One power to rule them all
Article 363(1) of the Code of Criminal Procedure empowers the GP to annul police and prosecutorial decisions if it was illegal. The annulment must take place within six months of the disputed decision being taken. Crucially, there is no remedy against the GP’s annulment.
Article 363 was considered controversial already before the current GP used it to free corruption suspects in questionable circumstances. The government committed itself to explore narrowing down this provision in April 2020. The NGO Via Iuris recommended to MPs to ask GP candidates in November 2020 about their position on the use of Article 363. Unfortunately, Mr Žilinka was not asked about this provision during the public hearings. He did say, however, that he “strictly separates the personal and the professional” and that he is ready to tackle the “culture of safety and cosiness” that existed in the prosecution ranks in the past.
Whatever merits one can find in a provision like Article 363 – safeguard against rogue policemen and prosecutors? – it is difficult to find justification for invoking it after more than ten different judges across three different courts came to the conclusion that the criminal charges were legal. The GP and his powers under Article 363 – valid until 11 September – were at this point the only hope of the former SIS director (personally connected to a governing party) being released before possibly ending up sentenced for years in prison for taking a bribe.
The GP’s decision comes on the back of a broader campaign by Sme rodina to achieve the release of their former nominee, including by questioning and discrediting various actions of the police and the prosecution. It is impossible to avoid the impression that the GP’s use of Article 363 was a measure of last resort to free a man with unusually strong personal connections to the party that most strongly backed Žilinka for his post.
The rule of prosecutors
For all the wrong reasons, general and special prosecutors have been key figures in Slovak politics for over a decade. The former SP, Dušan Kováčik, was essential in successfully shielding governments led by SMER-SD (S&D) from corruption inquiries in the past. He is currently in jail on corruption charges. Former GP Trnka gained infamy for his embarrassing relationship with Marián Kočner, the alleged client behind the murder of Ján Kuciak and his fiancée. He is also currently awaiting trial. The only recent former GP/SP without an indictment hanging over him is Jaromír Čižnár who became GP following the unconstitutional refusal by former President Gašparovič to appoint another candidate in 2011-2012. Čižnár was “classmate and friend” of former PM Fico.

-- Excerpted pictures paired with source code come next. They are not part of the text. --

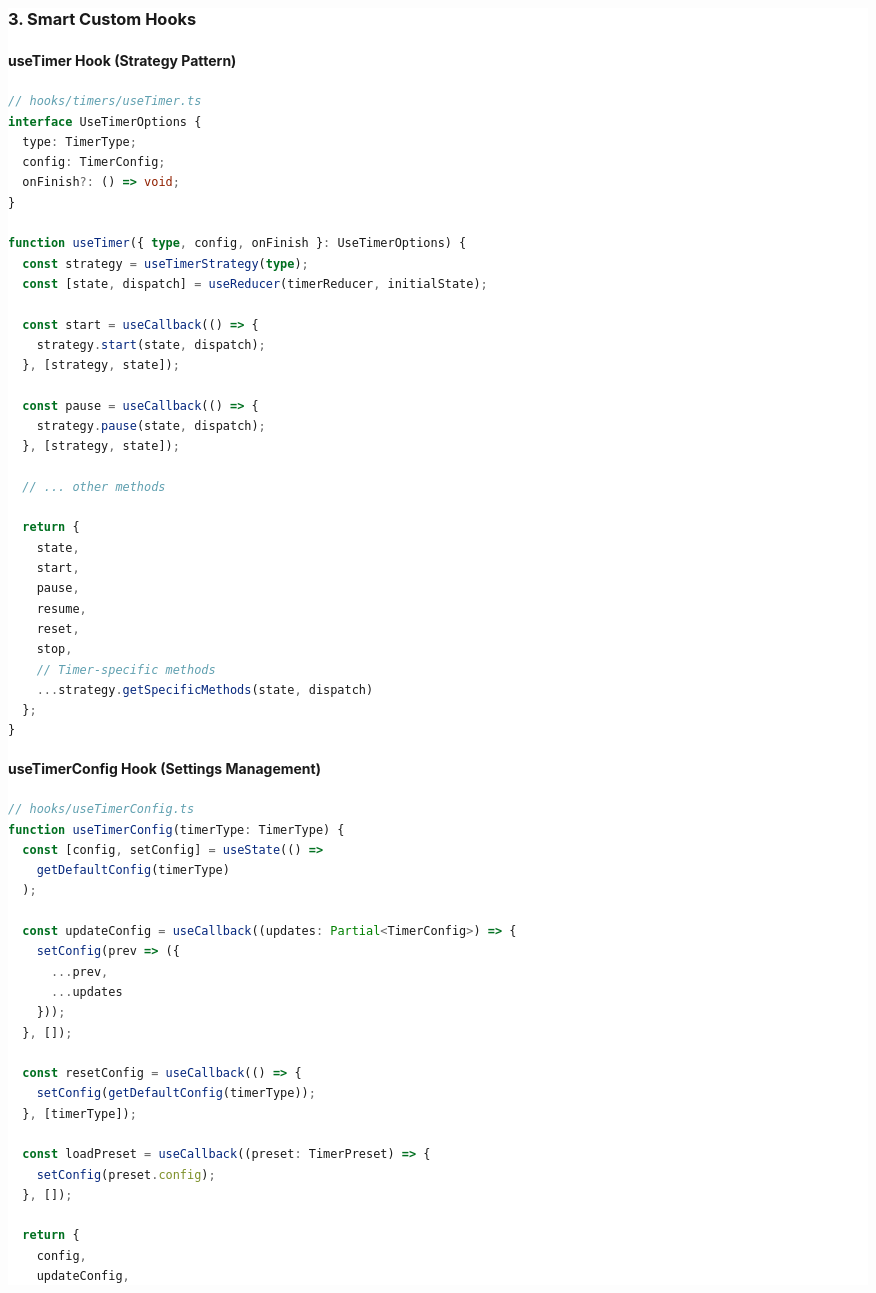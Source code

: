 ### 3. Smart Custom Hooks

#### useTimer Hook (Strategy Pattern)
```typescript
// hooks/timers/useTimer.ts
interface UseTimerOptions {
  type: TimerType;
  config: TimerConfig;
  onFinish?: () => void;
}

function useTimer({ type, config, onFinish }: UseTimerOptions) {
  const strategy = useTimerStrategy(type);
  const [state, dispatch] = useReducer(timerReducer, initialState);
  
  const start = useCallback(() => {
    strategy.start(state, dispatch);
  }, [strategy, state]);
  
  const pause = useCallback(() => {
    strategy.pause(state, dispatch);
  }, [strategy, state]);
  
  // ... other methods
  
  return {
    state,
    start,
    pause,
    resume,
    reset,
    stop,
    // Timer-specific methods
    ...strategy.getSpecificMethods(state, dispatch)
  };
}
```

#### useTimerConfig Hook (Settings Management)
```typescript
// hooks/useTimerConfig.ts
function useTimerConfig(timerType: TimerType) {
  const [config, setConfig] = useState(() => 
    getDefaultConfig(timerType)
  );
  
  const updateConfig = useCallback((updates: Partial<TimerConfig>) => {
    setConfig(prev => ({
      ...prev,
      ...updates
    }));
  }, []);
  
  const resetConfig = useCallback(() => {
    setConfig(getDefaultConfig(timerType));
  }, [timerType]);
  
  const loadPreset = useCallback((preset: TimerPreset) => {
    setConfig(preset.config);
  }, []);
  
  return {
    config,
    updateConfig,
```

So the news about the apparent pliability of the sitting GP confirms Slovakia’s bad luck with prosecutors. Except that it is not bad luck at all – many Slovak politicians have clearly become accustomed to the GP/SP serving as a crucial line of defence against undesired effects of the justice system. The 7-year term conferred on the GP in a secret vote by MPs is meant to enhance his or her independence. In practice, the length of the term and near irremovability has more often than not protected the GP from accountability for their actions, while increasing the value of the GP “spoils” in backroom bargaining among political parties.